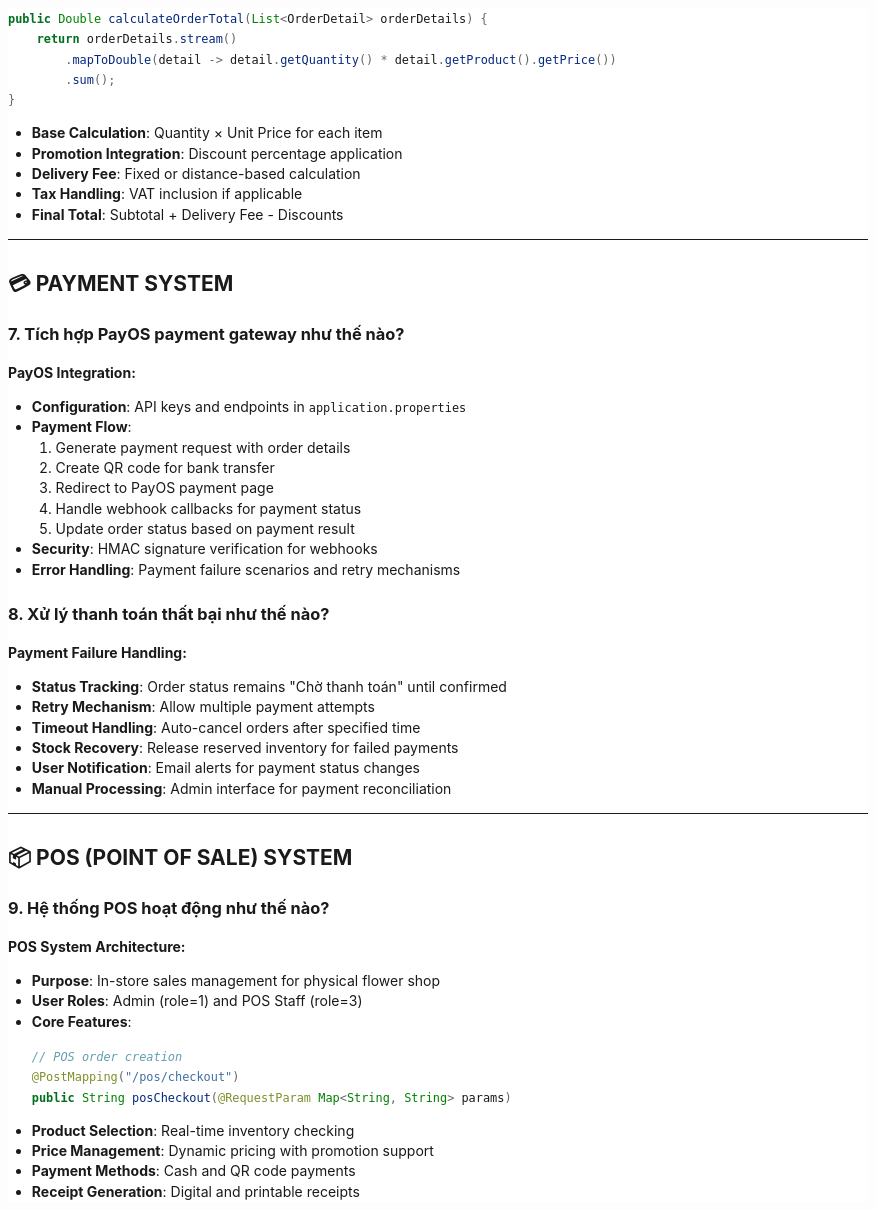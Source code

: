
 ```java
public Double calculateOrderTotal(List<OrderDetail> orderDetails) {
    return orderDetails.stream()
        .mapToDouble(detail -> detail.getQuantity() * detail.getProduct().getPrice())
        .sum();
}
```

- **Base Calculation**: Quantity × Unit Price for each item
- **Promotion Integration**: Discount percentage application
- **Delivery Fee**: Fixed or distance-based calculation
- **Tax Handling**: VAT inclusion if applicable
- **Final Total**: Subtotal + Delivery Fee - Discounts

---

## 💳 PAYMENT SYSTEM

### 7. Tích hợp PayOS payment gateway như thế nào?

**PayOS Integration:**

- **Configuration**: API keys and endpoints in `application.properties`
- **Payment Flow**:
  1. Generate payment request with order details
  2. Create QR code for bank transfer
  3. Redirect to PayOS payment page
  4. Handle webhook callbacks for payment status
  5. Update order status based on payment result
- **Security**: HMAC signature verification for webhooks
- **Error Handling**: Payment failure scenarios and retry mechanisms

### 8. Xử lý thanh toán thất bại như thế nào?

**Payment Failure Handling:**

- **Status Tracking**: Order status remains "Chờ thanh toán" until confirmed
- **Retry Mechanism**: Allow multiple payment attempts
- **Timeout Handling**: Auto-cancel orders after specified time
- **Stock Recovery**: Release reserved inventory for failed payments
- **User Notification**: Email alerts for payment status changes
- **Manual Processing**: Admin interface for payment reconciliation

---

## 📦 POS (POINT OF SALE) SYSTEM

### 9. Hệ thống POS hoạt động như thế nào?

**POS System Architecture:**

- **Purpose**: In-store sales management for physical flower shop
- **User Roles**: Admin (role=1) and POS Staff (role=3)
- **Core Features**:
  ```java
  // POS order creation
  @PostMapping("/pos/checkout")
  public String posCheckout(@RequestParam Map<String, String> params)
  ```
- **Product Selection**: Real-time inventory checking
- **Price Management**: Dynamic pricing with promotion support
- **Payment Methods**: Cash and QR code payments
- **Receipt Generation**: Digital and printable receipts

══════

Looking at the material above, work out how many lines have the word "based" in them. Answer with that number alone.

_RESPONSE BOX_:
2